Retro Funding 5: Grants & Funding within the application process

This post outlines which sources of grants and funding projects need to report when applying to Retro Funding 5.

Challenges

The deliberative process on profit in Retro Funding 4 highlighted the many challenges in collecting information about grants and funding received by projects:

  1. Verifiability: The amount of grants (other than Optimism grants), funding and revenue a project has received is usually non-public information, making it impossible to verify the accurate reporting by projects. This dynamic creates an incentive for projects to not disclose grants, funding and revenue.
  2. Attributing Optimism Grants: Optimism issues a number of different types of grants (Token House missions, Foundation missions, and Partner Fund grants). A grant might be received for a variety of purposes with distinct grant conditions. Participants in the deliberative process have highlighted the complexity when considering these many different grant types, a prime example has been the distinction between Token House Builder grants and Growth grants.
  3. Attributing Profit to Impact: A project might receive grants and funding for different services or products benefitting different types of users, companies and ecosystems. To implement impact = profit, Retro Funding needs to attribute what forms of grants and funding relate to the impact that is rewarded in the relevant retro round. This attribution poses a complex challenge, as it requires an understanding of the purpose of different grants and funding that were received.
  4. Attribution of Funding and Revenue: The structuring of legal entities can have a significant effect on how revenue, grants and funding are attributed to projects. Some companies may pursue a structure where the development of different products (closed and open source) takes place within separate legal entities, while others combine open and closed source work within a single entity. Projects which combine open and closed source work within a single entity might be worse off, as all their funding and revenue is considered, while projects with separate entities benefit.

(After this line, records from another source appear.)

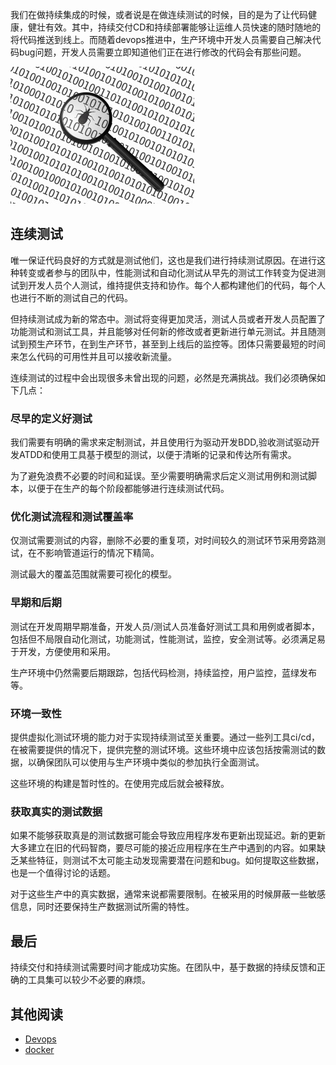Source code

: 我们在做持续集成的时候，或者说是在做连续测试的时候，目的是为了让代码健康，健壮有效。其中，持续交付CD和持续部署能够让运维人员快速的随时随地的将代码推送到线上。而随着devops推进中，生产环境中开发人员需要自己解决代码bug问题，开发人员需要立即知道他们正在进行修改的代码会有那些问题。

![20190807-2](img/20190807.png)

## 连续测试

唯一保证代码良好的方式就是测试他们，这也是我们进行持续测试原因。在进行这种转变或者参与的团队中，性能测试和自动化测试从早先的测试工作转变为促进测试到开发人员个人测试，维持提供支持和协作。每个人都构建他们的代码，每个人也进行不断的测试自己的代码。

但持续测试成为新的常态中。测试将变得更加灵活，测试人员或者开发人员配置了功能测试和测试工具，并且能够对任何新的修改或者更新进行单元测试。并且随测试到预生产环节，在到生产环节，甚至到上线后的监控等。团体只需要最短的时间来怎么代码的可用性并且可以接收新流量。

连续测试的过程中会出现很多未曾出现的问题，必然是充满挑战。我们必须确保如下几点：

### 尽早的定义好测试

我们需要有明确的需求来定制测试，并且使用行为驱动开发BDD,验收测试驱动开发ATDD和使用工具基于模型的测试，以便于清晰的记录和传达所有需求。

为了避免浪费不必要的时间和延误。至少需要明确需求后定义测试用例和测试脚本，以便于在生产的每个阶段都能够进行连续测试代码。

### 优化测试流程和测试覆盖率

仅测试需要测试的内容，删除不必要的重复项，对时间较久的测试环节采用旁路测试，在不影响管道运行的情况下精简。

测试最大的覆盖范围就需要可视化的模型。

### 早期和后期

测试在开发周期早期准备，开发人员/测试人员准备好测试工具和用例或者脚本，包括但不局限自动化测试，功能测试，性能测试，监控，安全测试等。必须满足易于开发，方便使用和采用。

生产环境中仍然需要后期跟踪，包括代码检测，持续监控，用户监控，蓝绿发布等。

### 环境一致性

提供虚拟化测试环境的能力对于实现持续测试至关重要。通过一些列工具ci/cd，在被需要提供的情况下，提供完整的测试环境。这些环境中应该包括按需测试的数据，以确保团队可以使用与生产环境中类似的参加执行全面测试。

这些环境的构建是暂时性的。在使用完成后就会被释放。

### 获取真实的测试数据

如果不能够获取真是的测试数据可能会导致应用程序发布更新出现延迟。新的更新大多建立在旧的代码智商，要尽可能的接近应用程序在生产中遇到的内容。如果缺乏某些特征，则测试不太可能主动发现需要潜在问题和bug。如何提取这些数据，也是一个值得讨论的话题。

对于这些生产中的真实数据，通常来说都需要限制。在被采用的时候屏蔽一些敏感信息，同时还要保持生产数据测试所需的特性。

## 最后

持续交付和持续测试需要时间才能成功实施。在团队中，基于数据的持续反馈和正确的工具集可以较少不必要的麻烦。

## 其他阅读

- [Devops](https://www.linuxea.com/category/devops/)
- [docker](https://www.linuxea.com/2394.html)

Retro Funding 5: Information Collection

For Retro Funding 5, the application process will provide badgeholders with relevant information relating to grants and funding, based on feedback from the deliberative process experiment and previous retro rounds. In Round 5, the voter exit survey will aim to measure the importance of this information to voters, to understand the value this information provides in the voting process to inform future application processes.

The following information will be collected from projects

  1. Pricing: Projects are required to report if their product/service is free, freemium or pay-to-use. If one of latter two categories is selected, the project is asked to report the pricing model for their product/service. This information is aiming to give voters insights into the business model of a project and its value extraction. The application review process will rely on publicly available information to enforce the accurate reporting of this information. The correct reporting of non-public information can’t be enforced.
  2. Optimism Grants: Due to the verifiability of Optimism grants, projects are required to report grants which they received from the Token House, Citizens’ House or Optimism Foundation since January 2023. This includes Token House Missions, Foundation Missions and Retro Funding rewards.
  3. Investments: Projects are required to report funding which they received in exchange for equity since January 2020. They reporting is done by selecting between ranges of funding (Less than $1M, $1M-$5M, $5M-$10M, $10M-$25M, $25M-$50M, more than $50M). The application review process will rely on publicly available information to verify the accurate reporting of this information. The correct reporting of non-public information can’t be verified, this poses a significant risk of including funding in the definition of profit.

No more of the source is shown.